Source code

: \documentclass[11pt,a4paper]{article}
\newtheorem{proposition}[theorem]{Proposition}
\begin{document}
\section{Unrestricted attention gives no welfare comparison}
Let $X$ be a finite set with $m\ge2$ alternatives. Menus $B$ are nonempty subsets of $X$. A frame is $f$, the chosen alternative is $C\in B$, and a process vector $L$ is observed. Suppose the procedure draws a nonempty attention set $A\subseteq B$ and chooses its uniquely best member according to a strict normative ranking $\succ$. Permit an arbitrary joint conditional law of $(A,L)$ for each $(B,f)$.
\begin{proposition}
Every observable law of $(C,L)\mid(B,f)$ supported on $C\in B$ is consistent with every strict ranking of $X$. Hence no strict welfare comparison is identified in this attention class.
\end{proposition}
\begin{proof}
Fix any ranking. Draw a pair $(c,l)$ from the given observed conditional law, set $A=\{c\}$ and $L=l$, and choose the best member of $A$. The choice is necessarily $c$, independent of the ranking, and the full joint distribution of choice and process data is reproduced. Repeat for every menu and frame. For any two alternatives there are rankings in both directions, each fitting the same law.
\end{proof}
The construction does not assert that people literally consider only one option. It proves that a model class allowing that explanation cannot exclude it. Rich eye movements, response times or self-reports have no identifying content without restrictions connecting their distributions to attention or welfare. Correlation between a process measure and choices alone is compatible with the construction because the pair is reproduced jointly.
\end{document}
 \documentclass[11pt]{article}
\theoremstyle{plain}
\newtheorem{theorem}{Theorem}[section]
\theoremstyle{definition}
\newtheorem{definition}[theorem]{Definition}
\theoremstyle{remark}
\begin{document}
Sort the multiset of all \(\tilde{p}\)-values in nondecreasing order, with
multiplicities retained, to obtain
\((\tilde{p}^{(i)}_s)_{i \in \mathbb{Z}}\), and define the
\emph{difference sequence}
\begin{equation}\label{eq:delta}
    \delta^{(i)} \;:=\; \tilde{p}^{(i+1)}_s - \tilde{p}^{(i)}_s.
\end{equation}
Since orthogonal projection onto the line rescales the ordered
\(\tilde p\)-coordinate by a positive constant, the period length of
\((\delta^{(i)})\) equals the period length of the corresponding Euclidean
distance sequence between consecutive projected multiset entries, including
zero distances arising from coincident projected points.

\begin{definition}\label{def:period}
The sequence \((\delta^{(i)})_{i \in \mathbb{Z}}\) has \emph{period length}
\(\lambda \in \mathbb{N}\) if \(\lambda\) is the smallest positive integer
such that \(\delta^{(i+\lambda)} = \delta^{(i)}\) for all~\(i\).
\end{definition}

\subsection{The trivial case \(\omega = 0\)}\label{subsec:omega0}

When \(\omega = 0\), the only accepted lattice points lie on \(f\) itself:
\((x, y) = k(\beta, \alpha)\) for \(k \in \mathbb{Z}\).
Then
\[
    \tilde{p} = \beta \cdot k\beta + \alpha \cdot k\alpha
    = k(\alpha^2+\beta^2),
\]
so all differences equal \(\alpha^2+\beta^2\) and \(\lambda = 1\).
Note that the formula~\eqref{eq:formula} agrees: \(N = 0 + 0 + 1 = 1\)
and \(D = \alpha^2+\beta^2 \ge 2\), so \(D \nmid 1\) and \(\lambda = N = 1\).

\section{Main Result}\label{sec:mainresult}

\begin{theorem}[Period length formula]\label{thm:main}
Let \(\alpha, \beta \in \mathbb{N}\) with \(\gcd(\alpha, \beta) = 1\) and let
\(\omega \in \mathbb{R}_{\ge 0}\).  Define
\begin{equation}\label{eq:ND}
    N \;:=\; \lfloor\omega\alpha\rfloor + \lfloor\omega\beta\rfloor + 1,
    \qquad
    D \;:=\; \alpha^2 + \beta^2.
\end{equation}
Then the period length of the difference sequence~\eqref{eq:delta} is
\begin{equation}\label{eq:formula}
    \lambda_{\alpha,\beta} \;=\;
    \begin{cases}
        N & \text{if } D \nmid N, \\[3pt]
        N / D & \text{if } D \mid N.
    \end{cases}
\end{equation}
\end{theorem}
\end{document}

— PROBLEM DETAILS —
Read the data above and pull out each line that holds the string "comparison".

— TASK RESPONSE —
\section{Unrestricted attention gives no welfare comparison}
Every observable law of $(C,L)\mid(B,f)$ supported on $C\in B$ is consistent with every strict ranking of $X$. Hence no strict welfare comparison is identified in this attention class.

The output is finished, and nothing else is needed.